Could you talk us through some of the different camera moves you might see in a video production?

Well, you can have a camera static on a tripod which means you won't see any movement, however, no movement is just as valid as movement. You can also have handheld which is obviously more jittery and not as stable, which is a popular for films which want to emulate a level of reality. You can also put your camera on a Steadicam which makes it look as if the camera is floating through the scene, so you won’t see any shake or wobble, but it will still be moving. 

You can have your camera on a slider, which is a short (usually a metre or so) rail kind of thing to move the camera side to side or in and out. A longer version of this is called a dolly which comes on tracks like a train. It can even have the tracks moving forward almost as if you’re zooming in on the subject but all background will change because you are moving the camera, not just zooming in on the lens, which has a different perspective. So all in all you have quite a lot of choices. 

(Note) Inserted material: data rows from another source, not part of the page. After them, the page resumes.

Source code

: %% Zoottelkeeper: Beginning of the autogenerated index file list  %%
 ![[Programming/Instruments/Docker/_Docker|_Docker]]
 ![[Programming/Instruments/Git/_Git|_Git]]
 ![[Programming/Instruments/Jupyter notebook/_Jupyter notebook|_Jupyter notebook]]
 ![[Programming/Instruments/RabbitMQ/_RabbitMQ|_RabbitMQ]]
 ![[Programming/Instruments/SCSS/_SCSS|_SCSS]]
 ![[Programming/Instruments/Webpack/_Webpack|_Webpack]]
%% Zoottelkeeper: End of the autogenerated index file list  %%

When might they be used in a typical video?

Usually, the director has got a vision of what they want the audience to feel. For example, if they want the audience to feel certain emotions they'll tell the cinematographer (the person on a film set in charge of camerawork and lighting): ‘this is a fast-paced action scene and I want people to feel panic’ and then as the cinematographer you’d suggest something like, for instance, the handheld, because that type of jittery, frantic movement will create panic on the screen. Whereas, if the director wanted some slow-building tension you might put your camera on a dolly and slowly move it towards the subject. If someone was talking about something really serious then you’d very slowly zoom in on it, so the audience can feel the emphasis on what they’re saying. 

Another example would be if you wanted two people talking to each other and have absolutely no distractions whatsoever, you'd probably just put your camera on a tripod and not move it, so there are no distractions to the audience and they’re only concentrating on these two people in this one space at one time. A Steadicam is interesting if you want to follow someone around and have a lucid, almost water-like feeling. The only hard-and-fast rule I would say is you should never do a camera move for the sake of it, it should always be to communicate an emotion to the audience.


What effect do camera moves have on people and how can they add to the effectiveness of a video?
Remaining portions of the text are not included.